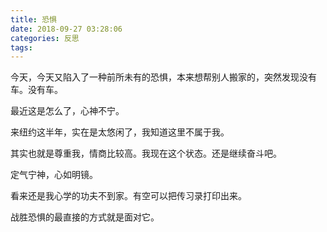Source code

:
 ```yaml
---
title: 恐惧
date: 2018-09-27 03:28:06
categories: 反思
tags:
---
```


今天，今天又陷入了一种前所未有的恐惧，本来想帮别人搬家的，突然发现没有车。没有车。

最近这是怎么了，心神不宁。

来纽约这半年，实在是太悠闲了，我知道这里不属于我。

其实也就是尊重我，情商比较高。我现在这个状态。还是继续奋斗吧。

定气宁神，心如明镜。

看来还是我心学的功夫不到家。有空可以把传习录打印出来。

战胜恐惧的最直接的方式就是面对它。
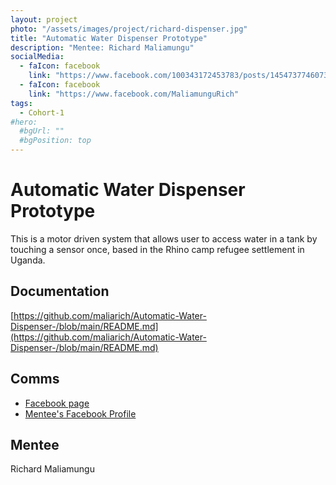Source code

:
 ```yaml
---
layout: project
photo: "/assets/images/project/richard-dispenser.jpg"
title: "Automatic Water Dispenser Prototype"
description: "Mentee: Richard Maliamungu"
socialMedia:
  - faIcon: facebook
    link: "https://www.facebook.com/100343172453783/posts/145473774607389/"
  - faIcon: facebook
    link: "https://www.facebook.com/MaliamunguRich"
tags:
  - Cohort-1
#hero:
  #bgUrl: ""
  #bgPosition: top
---
```


# Automatic Water Dispenser Prototype

This is a motor driven system that allows user to access water in a tank by touching a sensor once, based in the Rhino camp refugee settlement in Uganda.

## Documentation

[https://github.com/maliarich/Automatic-Water-Dispenser-/blob/main/README.md](https://github.com/maliarich/Automatic-Water-Dispenser-/blob/main/README.md)

## Comms

- [Facebook page](https://www.facebook.com/100343172453783/posts/145473774607389/)
- [Mentee's Facebook Profile](https://www.facebook.com/MaliamunguRich)

## Mentee
Richard Maliamungu
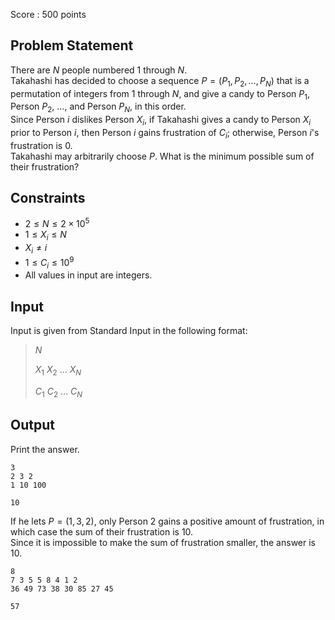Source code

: Score : $500$ points

## Problem Statement

There are $N$ people numbered $1$ through $N$.<br>
Takahashi has decided to choose a sequence $P = (P_1, P_2, \dots, P_N)$ that is a permutation of integers from $1$ through $N$, and give a candy to Person $P_1$, Person $P_2$, $\dots$, and Person $P_N$, in this order.<br>
Since Person $i$ dislikes Person $X_i$, if Takahashi gives a candy to Person $X_i$ prior to Person $i$, then Person $i$ gains frustration of $C_i$; otherwise, Person $i$'s frustration is $0$.<br>
Takahashi may arbitrarily choose $P$.  What is the minimum possible sum of their frustration?

## Constraints

- $2 \leq N \leq 2 \times 10^5$
- $1 \leq X_i \leq N$
- $X_i \neq i$
- $1 \leq C_i \leq 10^9$
- All values in input are integers.

## Input

Input is given from Standard Input in the following format:

> $N$
> 
> $X_1$ $X_2$ $\dots$ $X_N$
> 
> $C_1$ $C_2$ $\dots$ $C_N$

## Output

Print the answer.

```input1
3
2 3 2
1 10 100
```

```output1
10
```

If he lets $P = (1, 3, 2)$, only Person $2$ gains a positive amount of frustration, in which case the sum of their frustration is $10$.<br>
Since it is impossible to make the sum of frustration smaller, the answer is $10$.

```input2
8
7 3 5 5 8 4 1 2
36 49 73 38 30 85 27 45
```

```output2
57
```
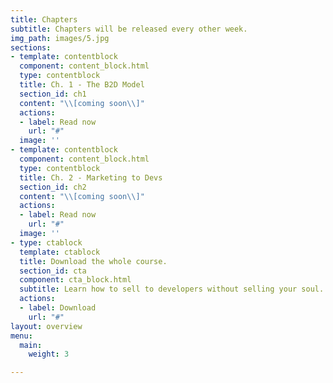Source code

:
 ```yaml
---
title: Chapters
subtitle: Chapters will be released every other week.
img_path: images/5.jpg
sections:
- template: contentblock
  component: content_block.html
  type: contentblock
  title: Ch. 1 - The B2D Model
  section_id: ch1
  content: "\\[coming soon\\]"
  actions:
  - label: Read now
    url: "#"
  image: ''
- template: contentblock
  component: content_block.html
  type: contentblock
  title: Ch. 2 - Marketing to Devs
  section_id: ch2
  content: "\\[coming soon\\]"
  actions:
  - label: Read now
    url: "#"
  image: ''
- type: ctablock
  template: ctablock
  title: Download the whole course.
  section_id: cta
  component: cta_block.html
  subtitle: Learn how to sell to developers without selling your soul.
  actions:
  - label: Download
    url: "#"
layout: overview
menu:
  main:
    weight: 3

---
```

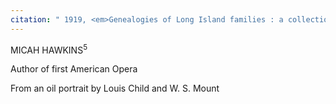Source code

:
 ```yaml
---
citation: " 1919, <em>Genealogies of Long Island families : a collection of genealogies relating to the following Long Island families: Dickerson, Mitchill, Wickham, Carman, Raynor, Rushmore, Satterly, Hawkins, Arthur Smith, Mills, Howard, Lush, Greene</em>, Compiled by Charles J. Werner, Mainly From Records Left By Benjamin F. Thompson, Historian of Long Island, Logan Utah FamilySearch Library, p84, familysearch.org."
---
```

MICAH HAWKINS<sup>5</sup>

Author of first American Opera

From an oil portrait by Louis Child and W. S. Mount

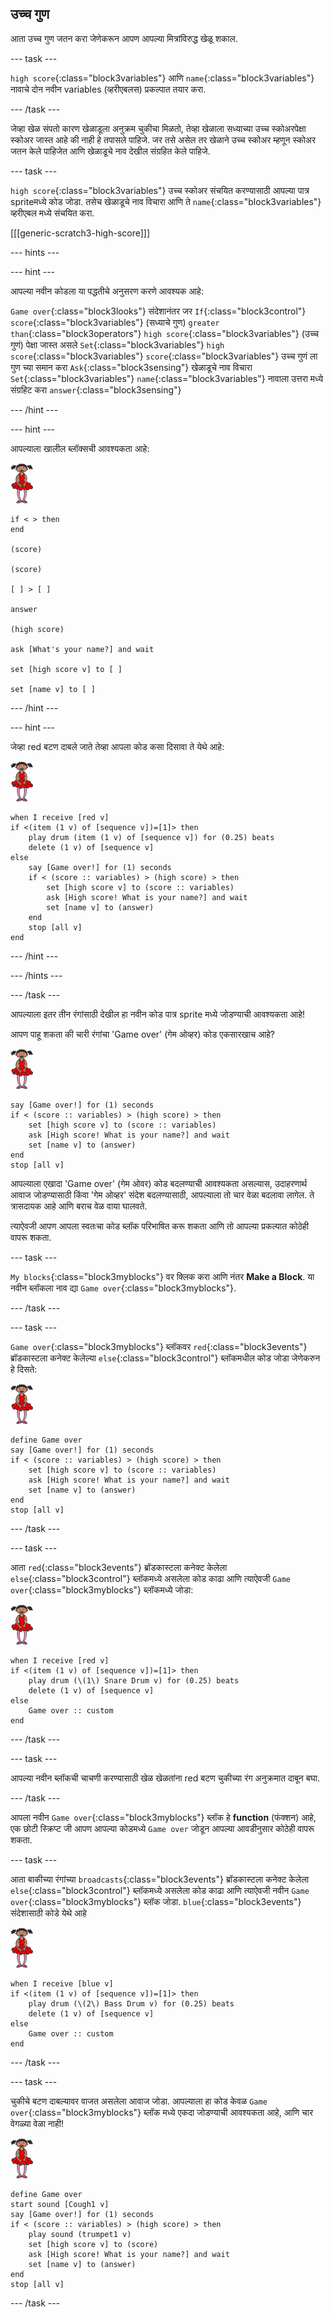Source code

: ## उच्च गुण

आता उच्च गुण जतन करा जेणेकरून आपण आपल्या मित्रांविरुद्ध खेळू शकाल.

\--- task \---

`high score`{:class="block3variables"} आणि `name`{:class="block3variables"} नावाचे दोन नवीन variables (व्हरीएबलस) प्रकल्पात तयार करा.

\--- /task \---

जेव्हा खेळ संपतो कारण खेळाडूला अनुक्रम चुकीचा मिळतो, तेव्हा खेळाला सध्याच्या उच्च स्कोअरपेक्षा स्कोअर जास्त आहे की नाही हे तपासले पाहिजे. जर तसे असेल तर खेळाने उच्च स्कोअर म्हणून स्कोअर जतन केले पाहिजेत आणि खेळाडूचे नाव देखील संग्रहित केले पाहिजे.

\--- task \---

`high score`{:class="block3variables"} उच्च स्कोअर संचयित करण्यासाठी आपल्या पात्र spriteमध्ये कोड जोडा. तसेच खेळाडूचे नाव विचारा आणि ते `name`{:class="block3variables"} व्हरीएबल मध्ये संचयित करा.

[[[generic-scratch3-high-score]]]

\--- hints \---

\--- hint \---

आपल्या नवीन कोडला या पद्धतीचे अनुसरण करणे आवश्यक आहे:

`Game over`{:class="block3looks"} संदेशानंतर जर `If`{:class="block3control"} `score`{:class="block3variables"} (सध्याचे गुण) `greater than`{:class="block3operators"} `high score`{:class="block3variables"} (उच्च गुणं) पेक्षा जास्त असले `Set`{:class="block3variables"} `high score`{:class="block3variables"} `score`{:class="block3variables"} उच्च गुणं ला गुण च्या समान करा `Ask`{:class="block3sensing"} खेळाडूचे नाव विचारा `Set`{:class="block3variables"} `name`{:class="block3variables"} नावाला उत्तरा मध्ये संग्रहिट करा `answer`{:class="block3sensing"}

\--- /hint \---

\--- hint \---

आपल्याला खालील ब्लॉक्सची आवश्यकता आहे:

![ballerina](images/ballerina.png)

```blocks3
if < > then
end

(score)

(score)

[ ] > [ ]

answer

(high score)

ask [What's your name?] and wait

set [high score v] to [ ] 

set [name v] to [ ] 
```

\--- /hint \---

\--- hint \---

जेव्हा red बटण दाबले जाते तेव्हा आपला कोड कसा दिसावा ते येथे आहे:

![ballerina](images/ballerina.png)

```blocks3
when I receive [red v]
if <(item (1 v) of [sequence v])=[1]> then
    play drum (item (1 v) of [sequence v]) for (0.25) beats
    delete (1 v) of [sequence v]
else
    say [Game over!] for (1) seconds
    if < (score :: variables) > (high score) > then
        set [high score v] to (score :: variables)
        ask [High score! What is your name?] and wait
        set [name v] to (answer)
    end
    stop [all v]
end
```

\--- /hint \---

\--- /hints \---

\--- /task \---

आपल्याला इतर तीन रंगांसाठी देखील हा नवीन कोड पात्र sprite मध्ये जोडण्याची आवश्यकता आहे!

आपण पाहू शकता की चारी रंगांचा 'Game over' (गेम ओव्हर) कोड एकसारखाच आहे?

![ballerina](images/ballerina.png)

```blocks3
say [Game over!] for (1) seconds
if < (score :: variables) > (high score) > then
    set [high score v] to (score :: variables)
    ask [High score! What is your name?] and wait
    set [name v] to (answer)
end
stop [all v]
```

आपल्याला एखादा 'Game over' (गेम ओवर) कोड बदलण्याची आवश्यकता असल्यास, उदाहरणार्थ आवाज जोडण्यासाठी किंवा 'गेम ओव्हर' संदेश बदलण्यासाठी, आपल्याला तो चार वेळा बदलावा लागेल. ते त्रासदायक आहे आणि बराच वेळ वाया घालवते.

त्याऐवजी आपण आपला स्वतःचा कोड ब्लॉक परिभाषित करू शकता आणि तो आपल्या प्रकल्पात कोठेही वापरू शकता.

\--- task \---

`My blocks`{:class="block3myblocks"} वर क्लिक करा आणि नंतर **Make a Block**. या नवीन ब्लॉकला नाव द्या `Game over`{:class="block3myblocks"}.

\--- /task \---

\--- task \---

`Game over`{:class="block3myblocks"} ब्लॉकवर `red`{:class="block3events"} ब्रॉडकास्टला कनेक्ट केलेल्या `else`{:class="block3control"} ब्लॉकमधील कोड जोडा जेणेकरुन हे दिसते:

![ballerina](images/ballerina.png)

```blocks3
define Game over
say [Game over!] for (1) seconds
if < (score :: variables) > (high score) > then
    set [high score v] to (score :: variables)
    ask [High score! What is your name?] and wait
    set [name v] to (answer)
end
stop [all v]
```

\--- /task \---

\--- task \---

आता `red`{:class="block3events"} ब्रॉडकास्टला कनेक्ट केलेला `else`{:class="block3control"} ब्लॉकमध्ये असलेला कोड काढा आणि त्याऐवजी `Game over`{:class="block3myblocks"} ब्लॉकमध्ये जोडा:

![ballerina](images/ballerina.png)

```blocks3
when I receive [red v]
if <(item (1 v) of [sequence v])=[1]> then
    play drum (\(1\) Snare Drum v) for (0.25) beats
    delete (1 v) of [sequence v]
else
    Game over :: custom
end
```

\--- /task \---

\--- task \---

आपल्या नवीन ब्लॉकची चाचणी करण्यासाठी खेळ खेळतांना red बटण चुकीच्या रंग अनुक्रमात दाबून बघा.

\--- /task \---

आपला नवीन `Game over`{:class="block3myblocks"} ब्लॉक हे **function** (फंक्शन) आहे, एक छोटी स्क्रिप्ट जी आपण आपल्या कोडमध्ये `Game over` जोडून आपल्या आवडीनुसार कोठेही वापरू शकता.

\--- task \---

आता बाकीच्या रंगांच्या `broadcasts`{:class="block3events"} ब्रॉडकास्टला कनेक्ट केलेला `else`{:class="block3control"} ब्लॉकमध्ये असलेला कोड काढा आणि त्याऐवजी नवीन `Game over`{:class="block3myblocks"} ब्लॉक जोडा. `blue`{:class="block3events"} संदेशासाठी कोडे येथे आहे

![ballerina](images/ballerina.png)

```blocks3
when I receive [blue v]
if <(item (1 v) of [sequence v])=[1]> then
    play drum (\(2\) Bass Drum v) for (0.25) beats
    delete (1 v) of [sequence v]
else
    Game over :: custom
end
```

\--- /task \---

\--- task \---

चुकीचे बटण दाबल्यावर वाजत असलेला आवाज जोडा. आपल्याला हा कोड केवळ `Game over`{:class="block3myblocks"} ब्लॉक मध्ये एकदा जोडण्याची आवश्यकता आहे, आणि चार वेगळ्या वेळा नाही!

![ballerina](images/ballerina.png)

```blocks3
define Game over
start sound [Cough1 v]
say [Game over!] for (1) seconds
if < (score :: variables) > (high score) > then
    play sound (trumpet1 v)
    set [high score v] to (score)
    ask [High score! What is your name?] and wait
    set [name v] to (answer)
end
stop [all v]
```

\--- /task \---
------------------------------------------------
▶ Work item
Pictures should not appear; only the lines from the start of the listing above to the line containing "- $X_i \neq i$", both ends included, are to be repeated exactly.

▶ Response area
Source code

:
 ```yaml
---
title: 恐惧
date: 2018-09-27 03:28:06
categories: 反思
tags:
---
```


今天，今天又陷入了一种前所未有的恐惧，本来想帮别人搬家的，突然发现没有车。没有车。

最近这是怎么了，心神不宁。

来纽约这半年，实在是太悠闲了，我知道这里不属于我。

其实也就是尊重我，情商比较高。我现在这个状态。还是继续奋斗吧。

定气宁神，心如明镜。

看来还是我心学的功夫不到家。有空可以把传习录打印出来。

战胜恐惧的最直接的方式就是面对它。
Source code

:
 ```yaml
---
layout: project
photo: "/assets/images/project/richard-dispenser.jpg"
title: "Automatic Water Dispenser Prototype"
description: "Mentee: Richard Maliamungu"
socialMedia:
  - faIcon: facebook
    link: "https://www.facebook.com/100343172453783/posts/145473774607389/"
  - faIcon: facebook
    link: "https://www.facebook.com/MaliamunguRich"
tags:
  - Cohort-1
#hero:
  #bgUrl: ""
  #bgPosition: top
---
```


# Automatic Water Dispenser Prototype

This is a motor driven system that allows user to access water in a tank by touching a sensor once, based in the Rhino camp refugee settlement in Uganda.

## Documentation

[https://github.com/maliarich/Automatic-Water-Dispenser-/blob/main/README.md](https://github.com/maliarich/Automatic-Water-Dispenser-/blob/main/README.md)

## Comms

- [Facebook page](https://www.facebook.com/100343172453783/posts/145473774607389/)
- [Mentee's Facebook Profile](https://www.facebook.com/MaliamunguRich)

## Mentee
Richard Maliamungu
Source code

: Score : $500$ points

## Problem Statement

There are $N$ people numbered $1$ through $N$.<br>
Takahashi has decided to choose a sequence $P = (P_1, P_2, \dots, P_N)$ that is a permutation of integers from $1$ through $N$, and give a candy to Person $P_1$, Person $P_2$, $\dots$, and Person $P_N$, in this order.<br>
Since Person $i$ dislikes Person $X_i$, if Takahashi gives a candy to Person $X_i$ prior to Person $i$, then Person $i$ gains frustration of $C_i$; otherwise, Person $i$'s frustration is $0$.<br>
Takahashi may arbitrarily choose $P$.  What is the minimum possible sum of their frustration?

## Constraints

- $2 \leq N \leq 2 \times 10^5$
- $1 \leq X_i \leq N$
- $X_i \neq i$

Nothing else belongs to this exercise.